The problem isn't with lambdify. In both cases it is given the same y_ (as verified by the print(y_). You get the error because the arguments are np.mat, and * is matrix multiplication.
With x,y,z symbols:
In [55]: f = lambdify((x,y,z),x*y+z, 'numpy')
Using isympy introspection:
In [56]: f??
Signature: f(x, y, z)
Docstring:
Created with lambdify. Signature:
func(x, y, z)
Expression:
x*y + z
Source code:
def _lambdifygenerated(x, y, z):
return (x*y + z)
Imported modules:
Source:
def _lambdifygenerated(x, y, z):
return (x*y + z)
File: ~/mypy/<lambdifygenerated-4>
Type: function
Read the full documentation for lambdify. Note that it is basically a lexical substitution
https://docs.sympy.org/latest/modules/utilities/lambdify.html
This documentation warns:
As a general rule, NumPy
functions do not know how to operate on SymPy expressions, and SymPy
functions do not know how to operate on NumPy arrays. This is why lambdify
exists: to provide a bridge between SymPy and NumPy.
sympify
https://docs.sympy.org/latest/modules/core.html#module-sympy.core.sympify
says it uses eval. With x,y,z defined as symbols:
In [66]: eval('np.dot(x,y)+z')
Out[66]: x⋅y + z
In [67]: eval('np.sum(np.dot(x,y)+z)')
Out[67]: x⋅y + z
In [68]: eval('np.multiply(x,y)+z')
Out[68]: x⋅y + z
In other words, it just passes the symbols to the numpy functions (and/or operators),
In [69]: np.dot(x,y)
Out[69]: x⋅y
dot turns its inputs into arrays:
In [70]: np.array(x)
Out[70]: array(x, dtype=object)
In [71]: np.dot(np.array(x), np.array(y))
Out[71]: x⋅y
This works because symbols have '*' and '+' defined.

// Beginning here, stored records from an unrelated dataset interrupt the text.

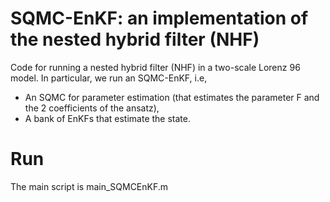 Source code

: # SQMC-EnKF: an implementation of the nested hybrid filter (NHF)

Code for running a nested hybrid filter (NHF) in a two-scale Lorenz 96 model. In particular, we run an SQMC-EnKF, i.e,

* An SQMC for parameter estimation (that estimates the parameter F and the 2 coefficients of the ansatz),
* A bank of EnKFs that estimate the state.

# Run

The main script is main_SQMCEnKF.m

sympy docs warn that evaluating numpy does not 'know' anything about sympy objects. It treats them as object dtype arrays, which may or might not work:
In [72]: sin(x) # sympy sin
Out[72]: sin(x)
In [73]: np.sin(x) # numpy sin
---------------------------------------------------------------------------
AttributeError Traceback (most recent call last)
AttributeError: 'Symbol' object has no attribute 'sin'
The above exception was the direct cause of the following exception:
TypeError Traceback (most recent call last)
<ipython-input-73-92f2c2d0df9d> in <module>
----> 1 np.sin(x)
TypeError: loop of ufunc does not support argument 0 of type Symbol which has no callable sin method
The np.sin does np.sin(np.array(x)) and then delegates the action to a sin method of x - which does not exist.